13-Jul-24 · Famiglia e genitorialità
Caregiver, un compito gravoso e poco riconosciuto
Chi si occupa dell'assistenza a un familiare malato, disabile o non autosufficiente vive una condizione di stress cronico ed emozioni contrastanti, spesso inespresse.
“Sono più di venti anni che ogni minuto penso solo a mia figlia, mentre la sto lavando, mentre la accarezzo. Certe volte lei mi guarda con gli occhi disperati, e io dico dentro di me…perché non muori?”. È la dolorosa, crudele confessione a cui Nadine, madre e devota caregiver di una ragazza con disabilità nel film “Le chiavi di casa”, si lascia andare parlando con il protagonista Gianni, anch’egli padre di un ragazzino disabile. Una confessione che infrange ogni tabù e dà voce ai sentimenti più inconfessabili di chi si trova ad essere caregiver (ovvero chi si occupa di una persona cara malata, disabile o in condizione di non autosufficienza), a ciò che non si vorrebbe vedere, che non si ammette neanche possa esistere.
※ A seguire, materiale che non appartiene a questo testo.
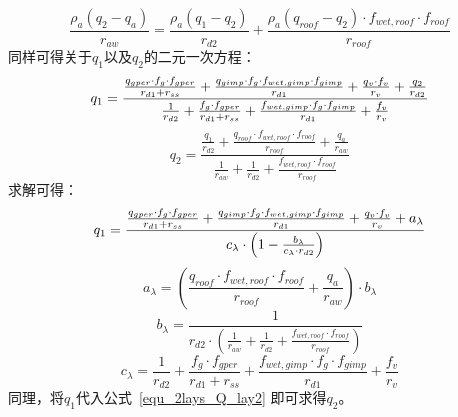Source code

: %
\begin{equation}
    \frac{\rho _a \left( q_{2} - q_a\right)}{r_{aw}} = \frac{\rho _a \left( q_{1} - q_{2}\right)}{r_{d2}} + \frac{\rho _a \left( q_{roof}-q_{2}\right) \cdot f_{wet,roof} \cdot f_{roof}}{r_{roof}}
\end{equation}
同样可得关于$q_{1}$以及$q_{2}$的二元一次方程：
\begin{equation}
    q_{1} = \\
    \frac{\frac{q_{gper} \cdot f_{g} \cdot f_{gper}}{r_{d1} + r_{ss}} + \frac{q_{gimp} \cdot f_{g} \cdot f_{wet,gimp} \cdot f_{gimp}}{r_{d1}} + \frac{q_{v} \cdot f_v}{r_{v}} + \frac{q_{2}}{r_{d2}}}{\frac{1}{r_{d2}} + \frac{f_{g} \cdot f_{gper}}{r_{d1} + r_{ss}} + \frac{f_{wet,gimp} \cdot f_{g} \cdot f_{gimp}}{r_{d1}}+\frac{f_v}{r_{v}}}
\end{equation}
%
\begin{equation}\label{equ_2lays_Q_lay2}
    q_{2} = \frac{\frac{q_{1}}{r_{d2}} + \frac{q_{roof} \cdot f_{wet,roof} \cdot f_{roof}}{r_{roof}} + \frac{q_a}{r_{aw}}}{\frac{1}{r_{aw}} + \frac{1}{r_{d2}} + \frac{f_{wet,roof} \cdot f_{roof}}{r_{roof}}}
\end{equation}
求解可得：
\begin{equation}
    q_{1} = \\
    \frac{\frac{q_{gper} \cdot f_{g} \cdot f_{gper}}{r_{d1}+r_{ss}} + \frac{q_{gimp} \cdot f_{g} \cdot f_{wet,gimp} \cdot f_{gimp}}{r_{d1} } + \frac{q_{v} \cdot f_v}{r_{v}} + a_{\lambda}}{c_{\lambda} \cdot \left( 1 - \frac{b_{\lambda}}{c_{\lambda} \cdot r_{d2}}\right)}
\end{equation}
%
\begin{equation}
    a_{\lambda}= \left(\frac{q_{roof} \cdot f_{wet,roof} \cdot f_{roof}}{r_{roof}} + \frac{q_a}{r_{aw}}\right) \cdot b_{\lambda}
\end{equation}
%
\begin{equation}
    b_{\lambda} = \frac{1}{r_{d2} \cdot \left( \frac{1}{r_{aw}} + \frac{1}{r_{d2}} + \frac{f_{wet,roof} \cdot f_{roof}}{r_{roof}} \right)}
\end{equation}
%
\begin{equation}
    c_{\lambda} = \frac{1}{r_{d2}}+\frac{f_g \cdot f_{gper}}{r_{d1}+r_{ss}} + \frac{f_{wet,gimp} \cdot f_g \cdot f_{gimp}}{r_{d1}} + \frac{f_v}{r_{v}}
\end{equation}
同理，将$q_{1}$代入公式~\eqref{equ_2lays_Q_lay2} 即可求得$q_{2}$。

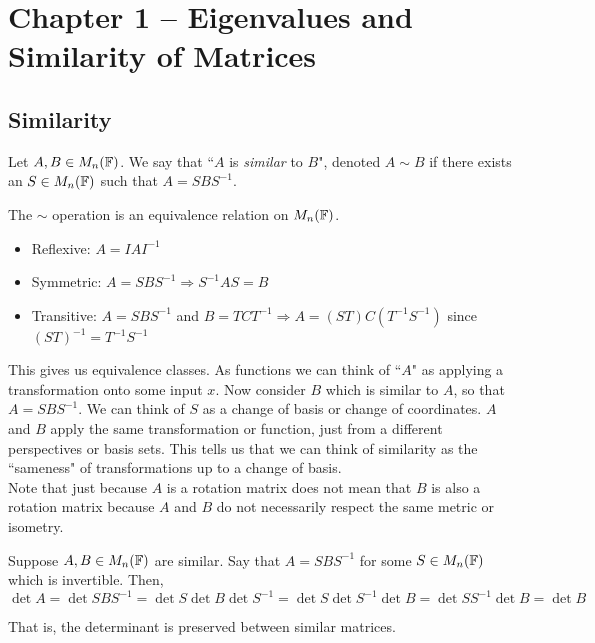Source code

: \section{Chapter 1 -- Eigenvalues and Similarity of Matrices}

\subsection{Similarity}
\begin{definition}[Similar]
\label{def:similar}
Let $A, B \in M_n(\mathbb F)$. We say that ``$A$ is \textit{similar} to $B$", denoted $A \sim B$ if there exists an $S \in M_n(\mathbb F)$ such that $A = SBS^{-1}$.
\end{definition}

\begin{remark*}
The $\sim$ operation is an equivalence relation on $M_n(\mathbb F)$.
\begin{itemize}
    \item Reflexive: $A = IAI^{-1}$
    \item Symmetric: $A = SBS^{-1} \Longrightarrow S^{-1}AS = B$
    \item Transitive: $A = SBS^{-1}$ and $B = TCT^{-1} \Longrightarrow A = (ST)C(T^{-1}S^{-1})$ since $(ST)^{-1} = T^{-1}S^{-1}$
\end{itemize}

\noindent This gives us equivalence classes. As functions we can think of ``$A$" as applying a transformation onto some input $x$. Now consider $B$ which is similar to $A$, so that $A = SBS^{-1}$. We can think of $S$ as a change of basis or change of coordinates. $A$ and $B$ apply the same transformation or function, just from a different perspectives or basis sets. This tells us that we can think of similarity as the ``sameness" of transformations up to a change of basis. \\

\noindent Note that just because $A$ is a rotation matrix does not mean that $B$ is also a rotation matrix because $A$ and $B$ do not necessarily respect the same metric or isometry.
\end{remark*}

\begin{note*}
Suppose $A, B \in M_n(\mathbb F)$ are similar. Say that $A = SBS^{-1}$ for some $S \in M_n(\mathbb F)$ which is invertible. Then,
$$
\det A = \det SBS^{-1} = \det S \det B \det S^{-1} = \det S \det S^{-1} \det B = \det SS^{-1} \det B = \det B
$$

That is, the determinant is preserved between similar matrices.
\end{note*}

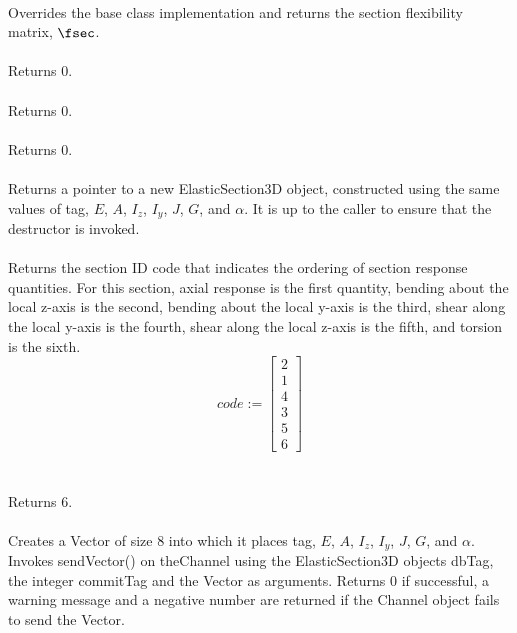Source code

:  \\
Overrides the base class implementation and returns the section
flexibility matrix, $\fsec$. \\

 \\
Returns $0$. \\

 \\
Returns $0$. \\

 \\
Returns $0$. \\

 \\
Returns a pointer to a new ElasticSection3D object, constructed
using the same values of \p tag, $E$, $A$, $I_z$, $I_y$, $J$, $G$, and $\alpha$.
It is up to the caller to ensure that the destructor is invoked. \\

 \\
Returns the section ID code that indicates the ordering of
section response quantities. For this section, axial response is the
first quantity, bending about the local z-axis is the second, bending about
the local y-axis is the third, shear along the local y-axis is the fourth,
shear along the local z-axis is the fifth, and torsion is the sixth. \\

\begin{equation}
code := \left[
   \begin{array}{c}
       2 \\
       1 \\
       4 \\
       3 \\
       5 \\
       6
   \end{array} 
 \right]
\end{equation} \\

 \\
Returns 6. \\

\\
Creates a Vector of size $8$ into which it places  \p tag,
$E$, $A$, $I_z$, $I_y$, $J$, $G$, and $\alpha$. Invokes sendVector() on 
\p theChannel using the ElasticSection3D objects \p dbTag, the integer
\p commitTag and the Vector as arguments. Returns $0$ if successful, a warning
message and a negative number are returned if the Channel object fails to send
the Vector. \\

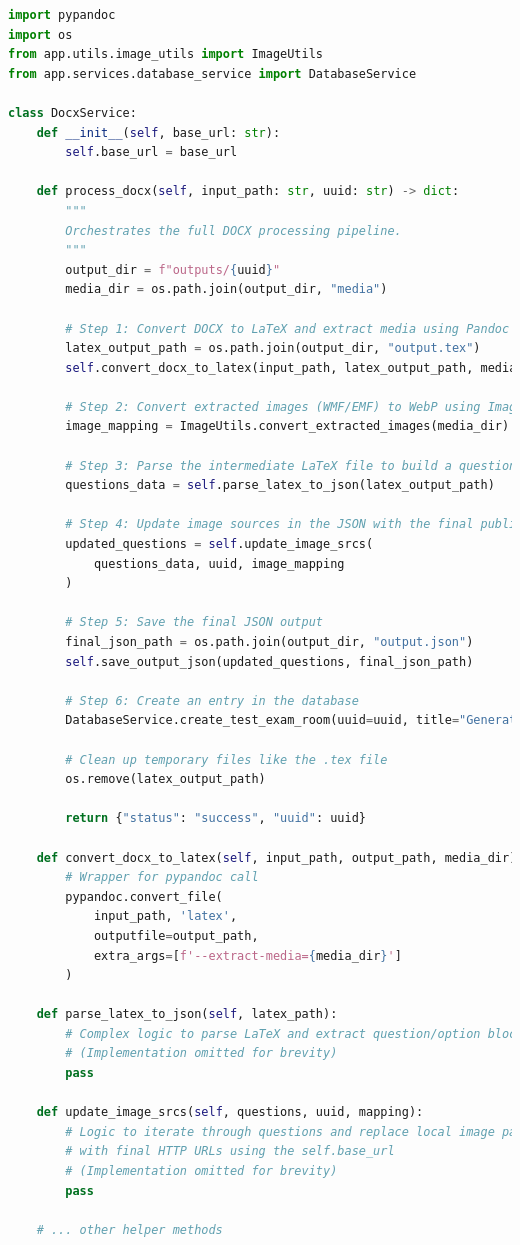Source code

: \FloatBarrier
\begin{lstlisting}[language=Python, caption={Illustrative logic of the `DocxService` in the Python microservice.}, label={lst:docx-service-py}]
import pypandoc
import os
from app.utils.image_utils import ImageUtils
from app.services.database_service import DatabaseService

class DocxService:
    def __init__(self, base_url: str):
        self.base_url = base_url

    def process_docx(self, input_path: str, uuid: str) -> dict:
        """
        Orchestrates the full DOCX processing pipeline.
        """
        output_dir = f"outputs/{uuid}"
        media_dir = os.path.join(output_dir, "media")
        
        # Step 1: Convert DOCX to LaTeX and extract media using Pandoc
        latex_output_path = os.path.join(output_dir, "output.tex")
        self.convert_docx_to_latex(input_path, latex_output_path, media_dir)
        
        # Step 2: Convert extracted images (WMF/EMF) to WebP using ImageMagick
        image_mapping = ImageUtils.convert_extracted_images(media_dir)
        
        # Step 3: Parse the intermediate LaTeX file to build a question structure
        questions_data = self.parse_latex_to_json(latex_output_path)
        
        # Step 4: Update image sources in the JSON with the final public URLs
        updated_questions = self.update_image_srcs(
            questions_data, uuid, image_mapping
        )
        
        # Step 5: Save the final JSON output
        final_json_path = os.path.join(output_dir, "output.json")
        self.save_output_json(updated_questions, final_json_path)

        # Step 6: Create an entry in the database
        DatabaseService.create_test_exam_room(uuid=uuid, title="Generated from DOCX")

        # Clean up temporary files like the .tex file
        os.remove(latex_output_path)
        
        return {"status": "success", "uuid": uuid}

    def convert_docx_to_latex(self, input_path, output_path, media_dir):
        # Wrapper for pypandoc call
        pypandoc.convert_file(
            input_path, 'latex',
            outputfile=output_path,
            extra_args=[f'--extract-media={media_dir}']
        )

    def parse_latex_to_json(self, latex_path):
        # Complex logic to parse LaTeX and extract question/option blocks
        # (Implementation omitted for brevity)
        pass

    def update_image_srcs(self, questions, uuid, mapping):
        # Logic to iterate through questions and replace local image paths
        # with final HTTP URLs using the self.base_url
        # (Implementation omitted for brevity)
        pass
    
    # ... other helper methods
\end{lstlisting}
\FloatBarrier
Il pensiero della Nadine del film è estremo e molti caregiver lo rigetterebbero con orrore, ma se tanta disperazione e spietatezza possono essere rari e sfiorare la mente di pochi, sono invece molto comuni altre condizioni e stati d’animo meno intensi ma non meno penosi, con cui i caregiver devono costantemente convivere: frustrazione, stanchezza, impotenza, sensi di colpa, vergogna, rabbia, solitudine, emarginazione, paura del futuro, esaurimento fisico, mancanza di tempo ed energie per sé, difficoltà organizzative, ripercussioni sulla vita relazionale, professionale, sociale.